:: PROBLEM REQUIREMENTS ::
Look through the lines below and extract any with the word "Verify".

────────

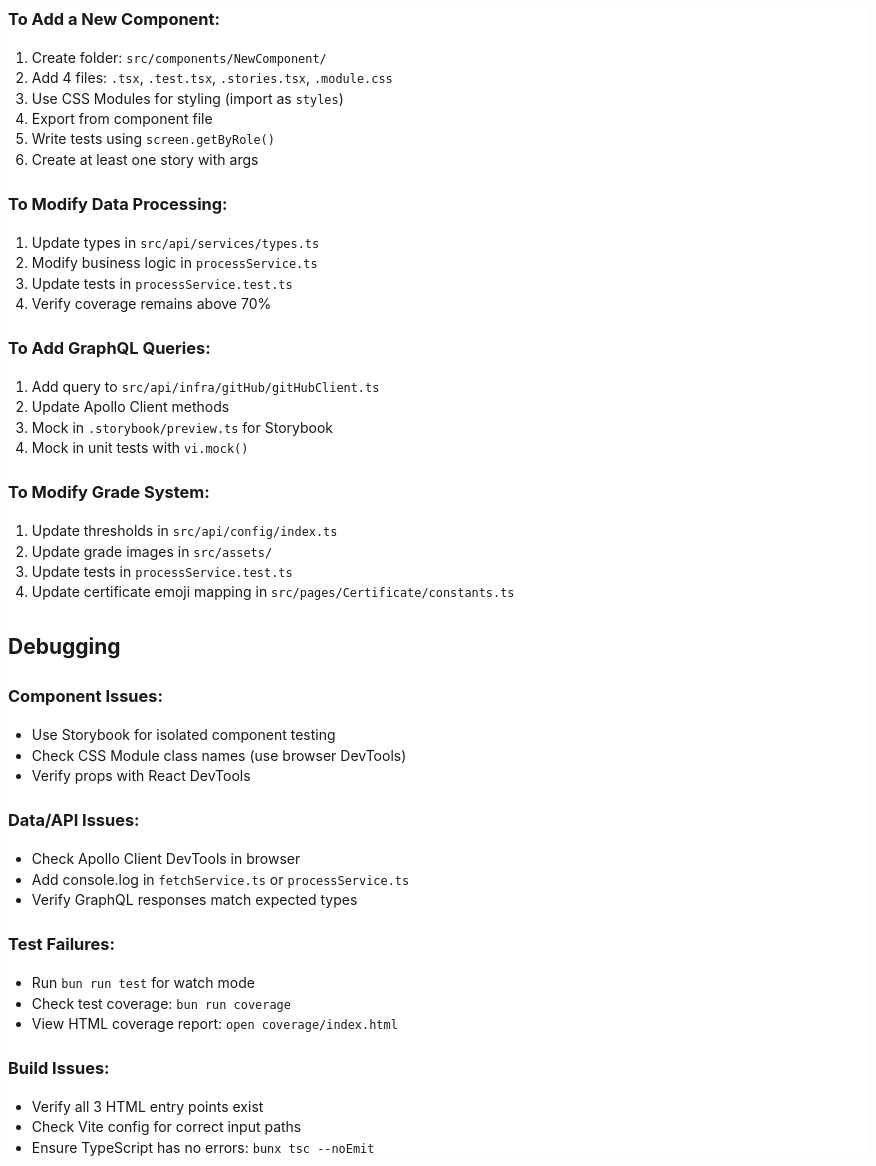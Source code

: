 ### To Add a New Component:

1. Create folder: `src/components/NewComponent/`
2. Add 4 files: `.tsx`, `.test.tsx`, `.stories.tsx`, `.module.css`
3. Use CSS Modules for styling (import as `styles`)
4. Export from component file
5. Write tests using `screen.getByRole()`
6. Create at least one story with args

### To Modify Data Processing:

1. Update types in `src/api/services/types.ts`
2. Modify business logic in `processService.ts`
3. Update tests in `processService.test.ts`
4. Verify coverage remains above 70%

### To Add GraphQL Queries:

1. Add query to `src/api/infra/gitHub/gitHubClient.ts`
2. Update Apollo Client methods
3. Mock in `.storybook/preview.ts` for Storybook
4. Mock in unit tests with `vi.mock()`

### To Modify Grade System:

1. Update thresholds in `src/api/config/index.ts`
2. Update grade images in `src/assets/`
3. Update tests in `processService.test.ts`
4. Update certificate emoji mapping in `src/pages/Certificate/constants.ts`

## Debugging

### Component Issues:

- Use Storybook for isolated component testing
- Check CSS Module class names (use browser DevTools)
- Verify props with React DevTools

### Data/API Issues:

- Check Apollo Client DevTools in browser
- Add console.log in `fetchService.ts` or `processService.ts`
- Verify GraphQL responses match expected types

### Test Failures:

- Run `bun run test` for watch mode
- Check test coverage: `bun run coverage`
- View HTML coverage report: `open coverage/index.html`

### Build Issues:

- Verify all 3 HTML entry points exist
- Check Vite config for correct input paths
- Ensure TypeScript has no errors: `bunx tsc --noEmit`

────────

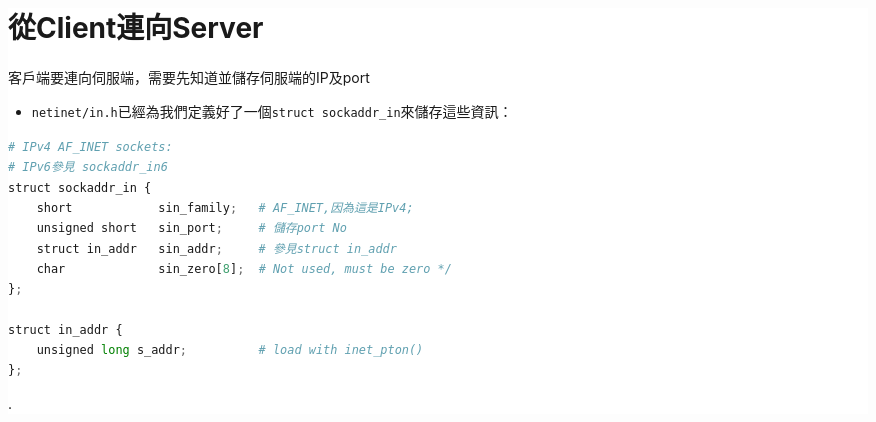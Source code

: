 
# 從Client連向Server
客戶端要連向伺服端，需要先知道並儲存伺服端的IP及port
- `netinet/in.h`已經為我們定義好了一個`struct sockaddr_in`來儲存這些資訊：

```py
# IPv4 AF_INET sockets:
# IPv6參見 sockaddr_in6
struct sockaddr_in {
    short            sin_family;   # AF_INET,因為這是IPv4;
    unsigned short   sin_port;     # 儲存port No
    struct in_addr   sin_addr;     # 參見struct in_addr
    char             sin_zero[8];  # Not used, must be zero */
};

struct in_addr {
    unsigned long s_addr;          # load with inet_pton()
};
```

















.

────────

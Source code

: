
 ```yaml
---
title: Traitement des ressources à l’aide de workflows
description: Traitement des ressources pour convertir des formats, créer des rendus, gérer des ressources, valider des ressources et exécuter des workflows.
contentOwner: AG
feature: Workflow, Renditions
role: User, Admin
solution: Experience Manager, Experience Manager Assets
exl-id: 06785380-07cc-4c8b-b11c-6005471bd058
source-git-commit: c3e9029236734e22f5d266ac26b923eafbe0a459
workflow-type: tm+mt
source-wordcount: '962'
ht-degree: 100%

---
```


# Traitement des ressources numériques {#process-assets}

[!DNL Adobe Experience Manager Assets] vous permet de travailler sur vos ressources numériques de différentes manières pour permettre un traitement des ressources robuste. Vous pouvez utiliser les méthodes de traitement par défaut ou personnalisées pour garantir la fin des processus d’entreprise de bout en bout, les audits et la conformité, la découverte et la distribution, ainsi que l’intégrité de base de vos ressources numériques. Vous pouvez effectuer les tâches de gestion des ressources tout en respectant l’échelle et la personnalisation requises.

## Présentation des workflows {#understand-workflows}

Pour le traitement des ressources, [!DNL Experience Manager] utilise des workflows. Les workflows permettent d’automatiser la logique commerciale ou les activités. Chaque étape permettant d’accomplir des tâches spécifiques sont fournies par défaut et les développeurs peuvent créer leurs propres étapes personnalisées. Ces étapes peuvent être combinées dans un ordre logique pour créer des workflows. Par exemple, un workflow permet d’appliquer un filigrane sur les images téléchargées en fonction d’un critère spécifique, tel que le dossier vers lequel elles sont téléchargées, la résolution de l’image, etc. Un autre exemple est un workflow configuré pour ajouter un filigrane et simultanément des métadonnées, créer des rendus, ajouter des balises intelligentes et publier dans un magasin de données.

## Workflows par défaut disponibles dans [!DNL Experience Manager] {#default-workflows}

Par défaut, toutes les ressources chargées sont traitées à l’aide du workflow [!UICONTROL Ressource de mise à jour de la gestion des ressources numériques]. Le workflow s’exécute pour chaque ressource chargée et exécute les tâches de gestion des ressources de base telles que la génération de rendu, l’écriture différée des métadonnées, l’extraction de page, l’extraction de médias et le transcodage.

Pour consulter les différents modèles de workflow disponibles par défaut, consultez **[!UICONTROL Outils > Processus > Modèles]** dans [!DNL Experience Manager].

────────

:: TASK SOLUTION ::
4. Verify coverage remains above 70%
- Verify props with React DevTools
- Verify GraphQL responses match expected types
- Verify all 3 HTML entry points exist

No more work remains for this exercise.